Stephen Eskinazi

Personal information
- Full name: Stephen Sean Eskinazi
- Born: 28 March 1994 (age 32) Johannesburg, Transvaal, South Africa
- Batting: Right-handed
- Role: Middle-order batter

Domestic team information
- 2013–2025: Middlesex (squad no. 28)
- 2022/23–2023/24: Perth Scorchers
- 2023–2025: Welsh Fire
- 2023: The Chennai Braves
- 2024: Chattogram Challengers
- 2024: Kathmandu Gurkhas
- 2025: Dhaka Capitals
- 2025: → Leicestershire (on loan) (squad no. 4)
- 2026–present: Leicestershire (squad no. 4)
- First-class debut: 9 September 2015 Middlesex v Yorkshire
- List A debut: 17 May 2018 Middlesex v Essex

Career statistics
| Competition | FC | LA | T20 |
| Matches | 104 | 40 | 140 |
| Runs scored | 5,227 | 1,650 | 3,785 |
| Batting average | 31.48 | 47.14 | 30.52 |
| 100s/50s | 12/22 | 6/4 | 1/27 |
| Top score | 179 | 182 | 102* |
| Catches/stumpings | 95/0 | 18/– | 51/0 |
- Source: ESPNcricinfo, 26 September 2026

= Stephen Eskinazi =

South African-born English cricketer (born 1994)

Stephen Sean Eskinazi (born 28 March 1994) is an Australian cricketer who plays for Leicestershire

Born in South Africa and raised in Australia, he is a dual citizen of Australia and the United Kingdom. Eskinazi is a right-handed batsman who is also an occasional wicketkeeper.

==Career==
Eskinazi was born in Johannesburg, South Africa to an English mother and a Zimbabwean father. He moved with his family to Australia at a young age. Eskinazi attended secondary school at Christ Church Grammar School, Perth, later attending the University of Western Australia. He holds British and Australian citizenship.

After a spell with Western Australia under-17s, Eskinazi joined Middlesex in 2013, initially playing for their second team before being awarded a full-time contract in 2014. On 9 September 2015, he made his first-class debut against Yorkshire in the County Championship.

Eskinazi made his List A debut for Middlesex in the 2018 Royal London One-Day Cup on 17 May 2018. He was awarded his county cap by club president John Emburey during the County Championship match versus Derbyshire at Lord's in September 2018. In July 2020, he was appointed as club captain until the end of the season as a result of the enforced absence of Peter Handscomb due to the COVID-19 pandemic.

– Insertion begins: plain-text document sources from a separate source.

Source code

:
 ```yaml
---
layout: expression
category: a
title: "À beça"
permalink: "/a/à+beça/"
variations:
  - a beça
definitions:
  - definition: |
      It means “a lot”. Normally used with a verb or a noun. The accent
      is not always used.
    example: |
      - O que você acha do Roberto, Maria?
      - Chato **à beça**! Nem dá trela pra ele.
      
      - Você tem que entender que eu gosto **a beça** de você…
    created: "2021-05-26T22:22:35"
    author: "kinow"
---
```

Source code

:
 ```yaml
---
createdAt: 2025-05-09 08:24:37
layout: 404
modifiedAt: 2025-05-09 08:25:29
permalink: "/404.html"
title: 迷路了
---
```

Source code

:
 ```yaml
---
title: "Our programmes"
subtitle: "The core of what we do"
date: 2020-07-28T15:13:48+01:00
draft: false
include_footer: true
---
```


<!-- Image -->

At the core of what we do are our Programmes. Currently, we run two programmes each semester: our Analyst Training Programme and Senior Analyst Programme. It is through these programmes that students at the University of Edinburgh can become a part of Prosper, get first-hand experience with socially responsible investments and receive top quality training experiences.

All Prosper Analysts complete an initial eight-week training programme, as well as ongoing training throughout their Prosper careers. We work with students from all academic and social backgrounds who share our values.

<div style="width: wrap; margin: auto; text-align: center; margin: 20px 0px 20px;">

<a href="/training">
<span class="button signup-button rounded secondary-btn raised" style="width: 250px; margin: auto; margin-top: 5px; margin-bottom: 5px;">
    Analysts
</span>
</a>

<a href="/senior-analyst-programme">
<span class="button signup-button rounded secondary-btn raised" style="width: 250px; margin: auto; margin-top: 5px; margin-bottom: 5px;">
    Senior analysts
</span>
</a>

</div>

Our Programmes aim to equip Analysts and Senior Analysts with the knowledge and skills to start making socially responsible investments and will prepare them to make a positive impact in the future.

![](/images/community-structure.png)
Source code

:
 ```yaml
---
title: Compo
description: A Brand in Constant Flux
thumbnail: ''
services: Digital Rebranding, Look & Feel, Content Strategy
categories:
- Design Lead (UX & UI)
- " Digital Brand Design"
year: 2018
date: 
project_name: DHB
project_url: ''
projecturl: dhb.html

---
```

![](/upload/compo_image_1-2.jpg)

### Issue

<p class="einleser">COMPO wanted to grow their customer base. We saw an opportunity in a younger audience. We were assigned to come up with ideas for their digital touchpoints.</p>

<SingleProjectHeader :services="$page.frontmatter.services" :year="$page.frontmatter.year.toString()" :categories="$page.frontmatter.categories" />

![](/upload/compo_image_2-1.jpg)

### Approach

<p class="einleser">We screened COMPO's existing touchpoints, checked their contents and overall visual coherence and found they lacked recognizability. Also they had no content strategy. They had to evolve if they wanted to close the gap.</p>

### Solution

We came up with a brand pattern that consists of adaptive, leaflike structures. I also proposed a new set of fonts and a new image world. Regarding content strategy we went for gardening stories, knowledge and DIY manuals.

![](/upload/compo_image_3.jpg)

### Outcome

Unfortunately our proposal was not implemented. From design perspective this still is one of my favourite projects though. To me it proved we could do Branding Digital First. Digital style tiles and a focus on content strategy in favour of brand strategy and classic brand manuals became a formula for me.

On 24 June 2021, in the 2021 T20 Blast, Eskinazi scored his first century in a Twenty20 match, with an unbeaten 102 runs. At the time, this was the highest T20 score at the Lord's Cricket Ground, although it was surpassed by Max Holden in 2023. Eskinazi also became the first batter to score over 130 runs in three consecutive List A games, achieving this in the 2022 One-Day Cup, in which he was the overall top run scorer.

Eskinazi was appointed as Middlesex's T20 captain ahead of the 2022 season, replacing Eoin Morgan. He stepped down from the role in July 2025 for personal reasons.

On 21 August 2025, it was announced that Eskinazi had signed for Leicestershire on a three-year deal which would see him initially join on loan before signing permanently in November.

In franchise cricket, Eskinazi has played for Welsh Fire in The Hundred since 2023. He has also previously played for Perth Scorchers, The Chennai Braves, Chattogram Challengers, Kathmandu Gurkhas and Dhaka Capitals.